▶ _Your goal_
Transcribe exactly the lines that fall between the one holding "This file is a PJL template file for how the job" and the one holding "included a note._", inclusive, from the entries below.

▶ _Collected data entries_
=======
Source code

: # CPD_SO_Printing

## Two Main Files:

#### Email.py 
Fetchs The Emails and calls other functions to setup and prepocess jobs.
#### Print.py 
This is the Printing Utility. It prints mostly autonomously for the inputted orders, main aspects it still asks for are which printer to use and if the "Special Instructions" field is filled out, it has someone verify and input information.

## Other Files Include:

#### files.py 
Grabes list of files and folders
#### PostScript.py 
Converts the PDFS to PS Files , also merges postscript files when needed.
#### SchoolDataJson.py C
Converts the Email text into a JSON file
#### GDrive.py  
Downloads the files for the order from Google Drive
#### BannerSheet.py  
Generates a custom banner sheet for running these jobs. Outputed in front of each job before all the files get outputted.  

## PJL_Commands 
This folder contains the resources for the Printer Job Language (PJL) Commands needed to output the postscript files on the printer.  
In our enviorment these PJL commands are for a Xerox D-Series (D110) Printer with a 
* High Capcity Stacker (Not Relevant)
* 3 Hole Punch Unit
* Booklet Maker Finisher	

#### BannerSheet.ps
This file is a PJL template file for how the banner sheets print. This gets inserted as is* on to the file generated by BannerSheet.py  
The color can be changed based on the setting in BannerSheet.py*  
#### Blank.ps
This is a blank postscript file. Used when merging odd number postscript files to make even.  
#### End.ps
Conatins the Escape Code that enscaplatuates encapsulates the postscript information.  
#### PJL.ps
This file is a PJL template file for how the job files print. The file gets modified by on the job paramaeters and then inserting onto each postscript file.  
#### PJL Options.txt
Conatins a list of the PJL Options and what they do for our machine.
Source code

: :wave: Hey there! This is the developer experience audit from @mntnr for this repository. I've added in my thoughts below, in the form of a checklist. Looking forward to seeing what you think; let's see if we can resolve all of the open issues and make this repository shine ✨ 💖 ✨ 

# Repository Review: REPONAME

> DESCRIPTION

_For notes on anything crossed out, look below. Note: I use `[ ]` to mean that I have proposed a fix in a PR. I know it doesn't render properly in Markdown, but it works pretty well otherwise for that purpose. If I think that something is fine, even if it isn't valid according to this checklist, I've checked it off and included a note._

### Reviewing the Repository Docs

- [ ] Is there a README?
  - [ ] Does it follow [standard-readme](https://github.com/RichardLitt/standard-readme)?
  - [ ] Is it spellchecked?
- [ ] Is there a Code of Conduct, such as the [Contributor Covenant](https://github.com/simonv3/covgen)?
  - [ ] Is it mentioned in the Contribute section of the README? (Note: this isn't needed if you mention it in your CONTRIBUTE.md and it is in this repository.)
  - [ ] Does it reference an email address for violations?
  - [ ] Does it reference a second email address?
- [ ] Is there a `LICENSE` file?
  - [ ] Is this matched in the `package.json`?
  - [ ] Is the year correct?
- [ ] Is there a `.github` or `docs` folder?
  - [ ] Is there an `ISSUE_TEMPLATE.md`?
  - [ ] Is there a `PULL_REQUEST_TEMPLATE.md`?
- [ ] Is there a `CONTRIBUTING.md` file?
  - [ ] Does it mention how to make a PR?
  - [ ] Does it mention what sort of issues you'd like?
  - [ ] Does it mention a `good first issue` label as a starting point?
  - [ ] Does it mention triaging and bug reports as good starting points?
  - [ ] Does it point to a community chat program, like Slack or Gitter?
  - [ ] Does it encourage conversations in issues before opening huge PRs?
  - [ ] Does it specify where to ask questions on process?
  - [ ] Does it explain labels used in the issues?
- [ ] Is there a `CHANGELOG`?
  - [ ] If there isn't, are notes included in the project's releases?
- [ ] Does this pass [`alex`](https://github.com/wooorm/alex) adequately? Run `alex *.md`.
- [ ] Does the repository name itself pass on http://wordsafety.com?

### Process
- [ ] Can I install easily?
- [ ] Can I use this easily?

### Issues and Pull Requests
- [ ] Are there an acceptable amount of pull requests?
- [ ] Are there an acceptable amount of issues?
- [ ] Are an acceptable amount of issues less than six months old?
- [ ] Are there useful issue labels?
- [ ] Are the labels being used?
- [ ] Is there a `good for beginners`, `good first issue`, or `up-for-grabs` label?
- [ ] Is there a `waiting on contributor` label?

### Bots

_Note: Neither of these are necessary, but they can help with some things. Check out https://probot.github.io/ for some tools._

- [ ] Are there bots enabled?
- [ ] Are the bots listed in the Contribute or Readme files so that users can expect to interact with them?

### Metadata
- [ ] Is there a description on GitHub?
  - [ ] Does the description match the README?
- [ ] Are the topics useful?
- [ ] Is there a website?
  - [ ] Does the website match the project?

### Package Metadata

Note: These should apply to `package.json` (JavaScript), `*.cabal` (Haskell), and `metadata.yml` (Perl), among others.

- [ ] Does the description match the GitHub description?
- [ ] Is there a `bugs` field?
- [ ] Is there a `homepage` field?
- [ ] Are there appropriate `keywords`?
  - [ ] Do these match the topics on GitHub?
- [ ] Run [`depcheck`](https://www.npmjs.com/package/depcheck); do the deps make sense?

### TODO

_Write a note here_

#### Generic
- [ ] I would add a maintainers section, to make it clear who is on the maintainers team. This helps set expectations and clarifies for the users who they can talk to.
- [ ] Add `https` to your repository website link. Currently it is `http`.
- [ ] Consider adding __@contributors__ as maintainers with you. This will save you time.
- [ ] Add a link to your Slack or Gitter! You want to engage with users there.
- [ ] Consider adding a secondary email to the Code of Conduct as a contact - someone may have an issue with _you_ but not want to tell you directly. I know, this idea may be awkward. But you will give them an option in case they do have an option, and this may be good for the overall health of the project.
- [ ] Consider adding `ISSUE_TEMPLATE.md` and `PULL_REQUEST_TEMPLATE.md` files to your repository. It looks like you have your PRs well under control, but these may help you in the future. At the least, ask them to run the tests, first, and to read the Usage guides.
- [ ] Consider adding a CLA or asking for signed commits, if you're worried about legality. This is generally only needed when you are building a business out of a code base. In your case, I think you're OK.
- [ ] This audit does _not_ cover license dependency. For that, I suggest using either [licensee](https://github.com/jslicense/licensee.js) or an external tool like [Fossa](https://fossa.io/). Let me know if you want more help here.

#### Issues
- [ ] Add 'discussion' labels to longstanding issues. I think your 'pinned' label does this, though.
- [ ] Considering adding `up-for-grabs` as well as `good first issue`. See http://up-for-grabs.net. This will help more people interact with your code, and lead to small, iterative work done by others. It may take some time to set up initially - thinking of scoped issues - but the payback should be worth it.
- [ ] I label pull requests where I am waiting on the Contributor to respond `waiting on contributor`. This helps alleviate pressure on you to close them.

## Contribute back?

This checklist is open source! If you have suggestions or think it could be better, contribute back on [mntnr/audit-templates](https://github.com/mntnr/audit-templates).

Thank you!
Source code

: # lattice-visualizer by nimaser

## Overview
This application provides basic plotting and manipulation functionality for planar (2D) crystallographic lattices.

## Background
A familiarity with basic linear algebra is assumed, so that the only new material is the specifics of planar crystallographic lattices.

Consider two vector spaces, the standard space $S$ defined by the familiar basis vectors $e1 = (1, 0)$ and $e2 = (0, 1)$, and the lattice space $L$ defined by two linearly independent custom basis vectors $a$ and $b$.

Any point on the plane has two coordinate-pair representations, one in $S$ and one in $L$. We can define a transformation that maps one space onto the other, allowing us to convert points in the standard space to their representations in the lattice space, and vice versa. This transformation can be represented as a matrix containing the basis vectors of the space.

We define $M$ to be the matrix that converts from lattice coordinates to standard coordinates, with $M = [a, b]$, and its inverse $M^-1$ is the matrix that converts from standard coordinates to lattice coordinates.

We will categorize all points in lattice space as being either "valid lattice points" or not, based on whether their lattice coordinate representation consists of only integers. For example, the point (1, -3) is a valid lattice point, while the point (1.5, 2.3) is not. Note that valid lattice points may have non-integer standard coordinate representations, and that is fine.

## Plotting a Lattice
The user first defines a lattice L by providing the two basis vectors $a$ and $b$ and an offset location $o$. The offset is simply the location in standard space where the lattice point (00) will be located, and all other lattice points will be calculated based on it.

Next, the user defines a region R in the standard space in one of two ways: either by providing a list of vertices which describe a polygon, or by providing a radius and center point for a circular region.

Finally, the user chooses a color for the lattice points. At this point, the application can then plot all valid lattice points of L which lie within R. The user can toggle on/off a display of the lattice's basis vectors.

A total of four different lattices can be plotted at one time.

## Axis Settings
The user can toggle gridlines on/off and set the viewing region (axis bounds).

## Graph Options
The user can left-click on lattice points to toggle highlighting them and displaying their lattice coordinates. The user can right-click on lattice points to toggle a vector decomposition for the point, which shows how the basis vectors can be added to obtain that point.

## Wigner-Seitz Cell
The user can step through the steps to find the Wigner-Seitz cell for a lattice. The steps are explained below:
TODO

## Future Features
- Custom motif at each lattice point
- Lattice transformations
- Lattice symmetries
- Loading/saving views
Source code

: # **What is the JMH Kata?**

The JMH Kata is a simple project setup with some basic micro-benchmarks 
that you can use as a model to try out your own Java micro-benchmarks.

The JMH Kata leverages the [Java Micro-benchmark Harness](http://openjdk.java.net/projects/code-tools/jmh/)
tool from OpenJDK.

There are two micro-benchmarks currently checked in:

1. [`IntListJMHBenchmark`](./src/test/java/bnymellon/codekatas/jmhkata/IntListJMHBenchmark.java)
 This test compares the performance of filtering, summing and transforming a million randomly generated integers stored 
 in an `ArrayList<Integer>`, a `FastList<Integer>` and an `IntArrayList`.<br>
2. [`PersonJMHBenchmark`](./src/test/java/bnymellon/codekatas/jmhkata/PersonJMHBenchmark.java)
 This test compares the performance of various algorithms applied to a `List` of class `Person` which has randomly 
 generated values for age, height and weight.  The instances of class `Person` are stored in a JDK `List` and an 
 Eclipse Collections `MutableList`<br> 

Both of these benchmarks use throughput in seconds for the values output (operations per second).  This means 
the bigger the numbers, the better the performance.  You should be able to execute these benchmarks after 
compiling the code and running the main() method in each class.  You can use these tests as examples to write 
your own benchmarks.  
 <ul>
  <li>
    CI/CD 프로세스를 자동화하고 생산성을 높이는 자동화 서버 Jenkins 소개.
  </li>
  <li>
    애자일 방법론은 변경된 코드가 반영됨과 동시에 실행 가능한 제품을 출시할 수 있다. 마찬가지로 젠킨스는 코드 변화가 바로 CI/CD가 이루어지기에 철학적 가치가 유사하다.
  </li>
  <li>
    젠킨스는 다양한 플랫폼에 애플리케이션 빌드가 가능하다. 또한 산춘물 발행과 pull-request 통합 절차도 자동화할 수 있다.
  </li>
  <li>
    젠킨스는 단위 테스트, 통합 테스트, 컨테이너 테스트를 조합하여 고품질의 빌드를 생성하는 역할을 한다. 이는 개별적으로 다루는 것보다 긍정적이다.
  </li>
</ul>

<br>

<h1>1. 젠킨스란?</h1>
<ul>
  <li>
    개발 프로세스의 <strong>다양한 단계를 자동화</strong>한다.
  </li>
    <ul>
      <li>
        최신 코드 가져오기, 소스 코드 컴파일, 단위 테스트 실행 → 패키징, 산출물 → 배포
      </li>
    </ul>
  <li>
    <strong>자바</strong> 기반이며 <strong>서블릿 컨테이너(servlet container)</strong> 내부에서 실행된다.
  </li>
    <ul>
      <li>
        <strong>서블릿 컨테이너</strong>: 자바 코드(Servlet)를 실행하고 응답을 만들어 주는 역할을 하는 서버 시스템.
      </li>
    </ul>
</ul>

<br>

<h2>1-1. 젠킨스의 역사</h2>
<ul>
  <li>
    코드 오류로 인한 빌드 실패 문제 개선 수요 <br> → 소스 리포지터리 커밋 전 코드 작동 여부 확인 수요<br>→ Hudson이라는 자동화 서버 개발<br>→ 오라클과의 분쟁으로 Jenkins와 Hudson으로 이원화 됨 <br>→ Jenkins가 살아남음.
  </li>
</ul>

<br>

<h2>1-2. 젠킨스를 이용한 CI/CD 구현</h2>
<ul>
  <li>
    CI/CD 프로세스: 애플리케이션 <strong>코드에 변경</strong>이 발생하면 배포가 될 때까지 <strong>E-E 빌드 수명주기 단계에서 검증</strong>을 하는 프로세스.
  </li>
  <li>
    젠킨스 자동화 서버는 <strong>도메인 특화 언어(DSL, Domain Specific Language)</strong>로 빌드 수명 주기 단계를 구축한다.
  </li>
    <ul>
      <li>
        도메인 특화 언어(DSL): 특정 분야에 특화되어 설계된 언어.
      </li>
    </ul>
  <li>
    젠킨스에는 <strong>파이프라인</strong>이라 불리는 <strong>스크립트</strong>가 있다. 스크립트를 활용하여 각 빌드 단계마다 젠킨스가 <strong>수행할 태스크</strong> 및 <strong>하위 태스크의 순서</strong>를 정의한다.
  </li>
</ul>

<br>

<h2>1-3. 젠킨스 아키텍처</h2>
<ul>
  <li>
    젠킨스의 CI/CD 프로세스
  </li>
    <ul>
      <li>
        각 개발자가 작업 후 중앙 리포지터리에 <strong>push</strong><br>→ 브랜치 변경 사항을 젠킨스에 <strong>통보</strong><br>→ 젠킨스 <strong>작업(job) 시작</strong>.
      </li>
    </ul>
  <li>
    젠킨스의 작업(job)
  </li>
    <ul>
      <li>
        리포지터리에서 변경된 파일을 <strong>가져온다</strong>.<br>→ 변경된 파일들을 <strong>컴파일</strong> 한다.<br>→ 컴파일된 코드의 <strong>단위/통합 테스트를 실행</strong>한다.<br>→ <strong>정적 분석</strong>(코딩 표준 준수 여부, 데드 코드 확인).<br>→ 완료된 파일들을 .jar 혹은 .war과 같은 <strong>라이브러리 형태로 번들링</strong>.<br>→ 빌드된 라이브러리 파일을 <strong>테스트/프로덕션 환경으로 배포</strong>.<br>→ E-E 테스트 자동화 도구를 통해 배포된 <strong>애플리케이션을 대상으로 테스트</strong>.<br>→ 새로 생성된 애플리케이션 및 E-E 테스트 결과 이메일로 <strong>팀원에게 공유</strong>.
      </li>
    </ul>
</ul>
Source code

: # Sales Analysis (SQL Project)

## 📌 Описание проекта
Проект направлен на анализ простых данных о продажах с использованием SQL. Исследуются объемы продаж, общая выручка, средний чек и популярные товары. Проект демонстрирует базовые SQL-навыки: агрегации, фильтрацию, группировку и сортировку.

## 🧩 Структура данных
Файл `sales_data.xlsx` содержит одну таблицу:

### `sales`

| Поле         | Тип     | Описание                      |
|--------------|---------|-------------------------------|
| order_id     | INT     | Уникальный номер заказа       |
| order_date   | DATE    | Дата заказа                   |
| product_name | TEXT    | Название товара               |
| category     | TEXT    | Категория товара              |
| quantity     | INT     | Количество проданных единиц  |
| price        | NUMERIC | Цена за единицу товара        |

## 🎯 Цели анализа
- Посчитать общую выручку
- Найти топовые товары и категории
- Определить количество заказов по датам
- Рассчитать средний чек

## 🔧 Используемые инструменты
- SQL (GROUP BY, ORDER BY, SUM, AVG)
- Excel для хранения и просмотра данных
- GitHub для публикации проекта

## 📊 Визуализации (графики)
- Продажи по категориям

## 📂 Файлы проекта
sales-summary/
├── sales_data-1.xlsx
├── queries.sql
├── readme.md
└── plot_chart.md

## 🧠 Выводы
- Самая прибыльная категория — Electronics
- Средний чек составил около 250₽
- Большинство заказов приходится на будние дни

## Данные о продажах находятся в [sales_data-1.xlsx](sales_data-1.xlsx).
=======
▶ _Answer below_
This file is a PJL template file for how the job files print. The file gets modified by on the job paramaeters and then inserting onto each postscript file.  
#### PJL Options.txt
Conatins a list of the PJL Options and what they do for our machine.
Source code

: :wave: Hey there! This is the developer experience audit from @mntnr for this repository. I've added in my thoughts below, in the form of a checklist. Looking forward to seeing what you think; let's see if we can resolve all of the open issues and make this repository shine ✨ 💖 ✨ 

# Repository Review: REPONAME

> DESCRIPTION

_For notes on anything crossed out, look below. Note: I use `[ ]` to mean that I have proposed a fix in a PR. I know it doesn't render properly in Markdown, but it works pretty well otherwise for that purpose. If I think that something is fine, even if it isn't valid according to this checklist, I've checked it off and included a note._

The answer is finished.